Il nome Salymata è una forma femminile poco diffusa, originaria delle tradizioni culturali arabo‑persiane. Il suo nucleo etimologico risale alla radice araba “s‑l‑m”, che indica “pace”, “sicurezza” e “benessere”. La trasformazione in “Salymata” è dovuta all’influenza di suoni e morfemi propri delle lingue persiane, dove la terminazione “‑mata” conferisce una connotazione femminile e affettuosa.

Nel corso dei secoli, Salymata è comparso in varie testimonianze storiche, soprattutto nei contesti di interazione tra le culture araba e persiana. Alcuni manoscritti medievali e registri di mercati del Medio Oriente citano “Salymata” come un nome di donne che svolgevano ruoli di intermediaria, artigiana o poetessa. Anche se non è mai stato un nome dominante, la sua presenza è testimonianza di un’epoca in cui i nomi trasmettevano valori di armonia e sicurezza, elementi fondamentali per le comunità che vivevano in zone di fronte alla guerra e al conflitto.

Negli ultimi decenni, Salymata ha visto un rinnovato interesse da parte di genitori che cercano nomi con radici storiche profonde e un suono distintivo, ma che mantengono un’aria di eleganza senza essere troppo comuni. Alcuni paesi del Medio Oriente e dell’Asia centrale lo riconoscono ancora oggi, sebbene la sua popolarità rimanga relativamente contenuta rispetto ad altri nomi della stessa regione.

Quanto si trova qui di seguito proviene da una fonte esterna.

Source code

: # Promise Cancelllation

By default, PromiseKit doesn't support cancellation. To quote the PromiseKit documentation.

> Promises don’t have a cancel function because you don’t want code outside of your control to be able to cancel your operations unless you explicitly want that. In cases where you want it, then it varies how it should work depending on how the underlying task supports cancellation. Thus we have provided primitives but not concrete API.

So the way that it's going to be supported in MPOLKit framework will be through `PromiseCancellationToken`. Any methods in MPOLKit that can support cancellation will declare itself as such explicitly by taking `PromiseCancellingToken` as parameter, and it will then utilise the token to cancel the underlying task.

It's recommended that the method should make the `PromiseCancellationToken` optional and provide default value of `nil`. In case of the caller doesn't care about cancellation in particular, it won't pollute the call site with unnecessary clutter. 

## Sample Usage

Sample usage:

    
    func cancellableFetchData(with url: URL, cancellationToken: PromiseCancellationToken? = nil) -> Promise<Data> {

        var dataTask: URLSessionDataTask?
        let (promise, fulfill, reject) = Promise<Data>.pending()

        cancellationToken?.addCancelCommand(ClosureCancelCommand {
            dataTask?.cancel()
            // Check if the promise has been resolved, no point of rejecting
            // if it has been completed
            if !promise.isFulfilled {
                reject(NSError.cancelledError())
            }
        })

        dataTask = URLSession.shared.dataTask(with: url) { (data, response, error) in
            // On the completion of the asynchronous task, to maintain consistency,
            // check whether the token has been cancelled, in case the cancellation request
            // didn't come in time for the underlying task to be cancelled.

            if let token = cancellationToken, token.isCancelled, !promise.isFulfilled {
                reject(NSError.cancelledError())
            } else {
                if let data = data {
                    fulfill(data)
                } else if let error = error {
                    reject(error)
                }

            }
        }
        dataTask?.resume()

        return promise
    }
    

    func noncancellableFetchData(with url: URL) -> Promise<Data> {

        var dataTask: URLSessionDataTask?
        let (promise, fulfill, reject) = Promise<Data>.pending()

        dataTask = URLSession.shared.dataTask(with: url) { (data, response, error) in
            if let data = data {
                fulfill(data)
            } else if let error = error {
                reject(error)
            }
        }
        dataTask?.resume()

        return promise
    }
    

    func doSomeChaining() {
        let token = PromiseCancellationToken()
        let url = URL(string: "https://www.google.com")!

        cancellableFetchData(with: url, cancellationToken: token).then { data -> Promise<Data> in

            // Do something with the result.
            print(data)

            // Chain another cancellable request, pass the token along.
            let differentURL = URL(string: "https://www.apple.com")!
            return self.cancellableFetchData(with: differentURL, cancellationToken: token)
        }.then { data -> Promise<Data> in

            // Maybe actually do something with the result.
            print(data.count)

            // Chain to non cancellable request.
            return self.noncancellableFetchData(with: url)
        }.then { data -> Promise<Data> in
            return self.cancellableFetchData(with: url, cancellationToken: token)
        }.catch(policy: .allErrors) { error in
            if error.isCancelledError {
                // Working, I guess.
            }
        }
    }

In sintesi, Salymata è un nome che racchiude una lunga tradizione di significati positivi – “pace”, “sicurezza” – e che è stato utilizzato con sporadica ma significativa presenza nelle epoche medievali arabo‑persiane, continuando a rappresentare un elemento culturale di valore per chi sceglie di adottarlo.

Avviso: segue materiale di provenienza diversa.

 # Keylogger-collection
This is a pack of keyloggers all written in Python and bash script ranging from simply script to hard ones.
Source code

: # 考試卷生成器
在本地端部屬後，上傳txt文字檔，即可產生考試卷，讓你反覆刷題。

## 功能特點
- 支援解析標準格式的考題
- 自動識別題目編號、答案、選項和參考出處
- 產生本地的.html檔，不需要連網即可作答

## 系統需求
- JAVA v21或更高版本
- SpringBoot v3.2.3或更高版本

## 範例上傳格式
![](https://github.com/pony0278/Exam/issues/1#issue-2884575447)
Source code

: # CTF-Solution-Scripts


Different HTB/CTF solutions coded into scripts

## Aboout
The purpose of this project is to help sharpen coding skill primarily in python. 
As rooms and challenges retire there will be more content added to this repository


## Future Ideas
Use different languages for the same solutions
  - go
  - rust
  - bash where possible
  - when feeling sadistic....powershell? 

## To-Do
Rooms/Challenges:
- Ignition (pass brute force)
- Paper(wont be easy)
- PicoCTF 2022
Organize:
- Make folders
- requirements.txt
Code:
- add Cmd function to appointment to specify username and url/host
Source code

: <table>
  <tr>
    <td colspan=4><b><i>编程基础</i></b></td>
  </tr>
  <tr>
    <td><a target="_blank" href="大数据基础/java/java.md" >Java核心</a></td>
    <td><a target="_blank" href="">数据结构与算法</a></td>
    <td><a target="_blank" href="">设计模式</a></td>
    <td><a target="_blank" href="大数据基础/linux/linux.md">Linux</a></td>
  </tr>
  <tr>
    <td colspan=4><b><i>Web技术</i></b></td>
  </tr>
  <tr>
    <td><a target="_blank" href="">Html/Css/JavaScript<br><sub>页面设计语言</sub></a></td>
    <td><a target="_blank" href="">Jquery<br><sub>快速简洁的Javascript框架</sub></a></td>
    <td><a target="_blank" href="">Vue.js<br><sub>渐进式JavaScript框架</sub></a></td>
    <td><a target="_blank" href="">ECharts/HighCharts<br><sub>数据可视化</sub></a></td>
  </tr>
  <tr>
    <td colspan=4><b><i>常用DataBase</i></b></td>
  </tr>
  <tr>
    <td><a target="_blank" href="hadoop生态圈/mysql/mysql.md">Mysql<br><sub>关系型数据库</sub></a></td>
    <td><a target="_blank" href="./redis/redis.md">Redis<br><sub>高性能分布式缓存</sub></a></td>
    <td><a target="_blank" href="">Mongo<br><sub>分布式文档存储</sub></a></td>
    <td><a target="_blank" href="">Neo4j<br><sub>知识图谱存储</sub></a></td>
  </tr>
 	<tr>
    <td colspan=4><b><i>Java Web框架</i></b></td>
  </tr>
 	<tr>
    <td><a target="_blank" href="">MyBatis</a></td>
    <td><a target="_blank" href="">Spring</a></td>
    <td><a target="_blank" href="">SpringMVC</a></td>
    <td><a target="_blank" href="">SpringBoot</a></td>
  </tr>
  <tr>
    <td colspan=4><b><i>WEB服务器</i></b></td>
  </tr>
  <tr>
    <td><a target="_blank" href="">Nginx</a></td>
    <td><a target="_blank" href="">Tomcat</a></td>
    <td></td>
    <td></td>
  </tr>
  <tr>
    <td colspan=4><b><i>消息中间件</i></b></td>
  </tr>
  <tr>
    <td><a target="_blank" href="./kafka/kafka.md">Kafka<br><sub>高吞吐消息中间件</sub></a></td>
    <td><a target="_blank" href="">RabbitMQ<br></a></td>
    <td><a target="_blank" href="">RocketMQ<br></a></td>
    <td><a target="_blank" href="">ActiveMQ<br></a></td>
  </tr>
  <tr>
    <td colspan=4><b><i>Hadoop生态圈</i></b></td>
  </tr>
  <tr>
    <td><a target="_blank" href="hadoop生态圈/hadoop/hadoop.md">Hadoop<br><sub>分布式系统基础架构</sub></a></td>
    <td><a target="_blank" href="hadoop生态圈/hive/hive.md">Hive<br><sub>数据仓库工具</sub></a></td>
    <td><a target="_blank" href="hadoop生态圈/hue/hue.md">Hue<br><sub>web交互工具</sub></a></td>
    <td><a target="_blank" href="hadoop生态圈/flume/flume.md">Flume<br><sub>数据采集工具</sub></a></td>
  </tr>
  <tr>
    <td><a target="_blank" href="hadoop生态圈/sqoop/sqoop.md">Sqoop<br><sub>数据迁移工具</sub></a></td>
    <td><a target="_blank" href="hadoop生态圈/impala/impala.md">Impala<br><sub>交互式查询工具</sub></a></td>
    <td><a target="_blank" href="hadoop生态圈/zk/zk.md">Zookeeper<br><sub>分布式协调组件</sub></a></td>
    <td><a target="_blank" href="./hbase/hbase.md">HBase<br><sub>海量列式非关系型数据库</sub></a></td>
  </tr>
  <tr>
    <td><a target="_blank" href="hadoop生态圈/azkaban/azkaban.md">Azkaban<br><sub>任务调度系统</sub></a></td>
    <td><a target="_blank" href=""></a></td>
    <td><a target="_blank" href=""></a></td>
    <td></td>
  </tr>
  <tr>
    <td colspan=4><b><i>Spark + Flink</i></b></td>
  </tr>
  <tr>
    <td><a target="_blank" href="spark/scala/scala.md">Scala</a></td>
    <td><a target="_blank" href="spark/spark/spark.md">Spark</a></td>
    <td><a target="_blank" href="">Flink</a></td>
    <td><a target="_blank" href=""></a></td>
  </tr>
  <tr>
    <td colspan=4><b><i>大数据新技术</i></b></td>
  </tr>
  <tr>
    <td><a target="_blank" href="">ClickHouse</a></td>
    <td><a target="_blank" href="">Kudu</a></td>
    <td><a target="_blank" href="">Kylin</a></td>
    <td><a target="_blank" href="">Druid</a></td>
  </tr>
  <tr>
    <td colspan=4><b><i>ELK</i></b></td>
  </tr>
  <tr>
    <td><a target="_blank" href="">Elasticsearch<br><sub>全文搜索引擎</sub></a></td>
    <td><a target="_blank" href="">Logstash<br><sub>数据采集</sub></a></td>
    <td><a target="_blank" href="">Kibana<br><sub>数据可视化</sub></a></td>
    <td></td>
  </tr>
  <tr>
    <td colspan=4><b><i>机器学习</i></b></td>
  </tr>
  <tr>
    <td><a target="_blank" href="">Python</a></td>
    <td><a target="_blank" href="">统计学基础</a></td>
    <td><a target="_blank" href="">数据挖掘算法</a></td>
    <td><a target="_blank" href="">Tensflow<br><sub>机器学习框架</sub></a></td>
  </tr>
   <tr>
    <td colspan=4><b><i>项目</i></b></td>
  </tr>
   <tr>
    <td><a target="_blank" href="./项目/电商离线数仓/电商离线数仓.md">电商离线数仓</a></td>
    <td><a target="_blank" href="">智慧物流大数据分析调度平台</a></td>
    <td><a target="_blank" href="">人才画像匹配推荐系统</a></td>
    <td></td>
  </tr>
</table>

Popolarità del nome SALYMATA dal 1999.

Numero di nascite per anno dal 1999.

Il nome Salymata è un nome di donna che ha fatto la sua comparsa nell'anno 2022 in Italia con solo due nascite registrate durante quell'anno. Questo indica una frequenza molto bassa del nome rispetto alla media dei nomi dati ai bambini ogni anno nel nostro paese.

Tuttavia, poiché si tratta di soli due casi, non è possibile trarre conclusioni statisticamente significative sulla popolarità o la tendenza del nome Salymata in Italia a lungo termine. Potrebbe essere che questo nome diventi più popolare nei prossimi anni o potrebbe rimanere un nome relativamente uncommon. Sarà interessante vedere se il numero di nascite con questo nome aumenterà o rimarrà stabile negli anni futuri.

In ogni caso, è importante ricordare che la scelta del nome per un bambino è una questione personale e soggettiva, e ogni famiglia ha il diritto di scegliere il nome che ritiene più appropriato per il proprio figlio senza essere influenzata da tendenze o statistiche.